Face às tendências da globalização, a rede patenteia uma forma de representar a realidade contemporânea ao entrecruzar competências e recursos configurados para incremento de acções conjuntas. Por isso, à medida que surgem novas oportunidades de concentrar actividades socioculturais a escalas supra-regionais, cresce a importância estratégica das redes

Porém, a construção dessa teia de actividades colectivas, tal como a vemos hoje, só se tornou possível com a consolidação da diversificada malha de comunicações e o avanço tecnológico. Daí a constituição das redes culturais estimular os seus actores para inter-relações que subvertem conjunturas económicas, ultrapassam condicionalismos espaciais e superam carências humanas e técnicas com vista a alcançar objectivos pré-definidos.

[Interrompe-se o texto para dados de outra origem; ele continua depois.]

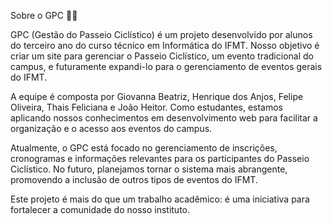 Sobre o GPC 🚴‍♀️

GPC (Gestão do Passeio Ciclístico) é um projeto desenvolvido por alunos do terceiro ano do curso técnico em Informática do IFMT. Nosso objetivo é criar um site para gerenciar o Passeio Ciclístico, um evento tradicional do campus, e futuramente expandi-lo para o gerenciamento de eventos gerais do IFMT.

A equipe é composta por Giovanna Beatriz, Henrique dos Anjos, Felipe Oliveira, Thais Feliciana e João Heitor. Como estudantes, estamos aplicando nossos conhecimentos em desenvolvimento web para facilitar a organização e o acesso aos eventos do campus.

Atualmente, o GPC está focado no gerenciamento de inscrições, cronogramas e informações relevantes para os participantes do Passeio Ciclístico. No futuro, planejamos tornar o sistema mais abrangente, promovendo a inclusão de outros tipos de eventos do IFMT.

Este projeto é mais do que um trabalho acadêmico: é uma iniciativa para fortalecer a comunidade do nosso instituto.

Por isso, na sua criação estão presentes a flexibilidade, horizontalidade e descentralização como parâmetros para uma adesão voluntária. Mas, também, fazem parte dos pressupostos a comunidade de interesses, objectivos comuns, partilha de projectos, participação no desenvolvimento cultural e agir em consonância.

Portanto, dadas as suas dimensões, as redes favorecem a superação da temporalidade, da espacialidade e solidificam a sociabilidade, pois, com as possibilidades das actuais auto-estradas das comunicações, podem actuar em tempos previamente programados; no registo da espacialidade tornam frágeis as fronteiras, permitindo interacções entre o local, o regional e o nacional; quanto à sociabilidade imanente às redes, permite que as comunidades relacionem-se facilmente, podendo mesmo integrar simultaneamente diversas organizações.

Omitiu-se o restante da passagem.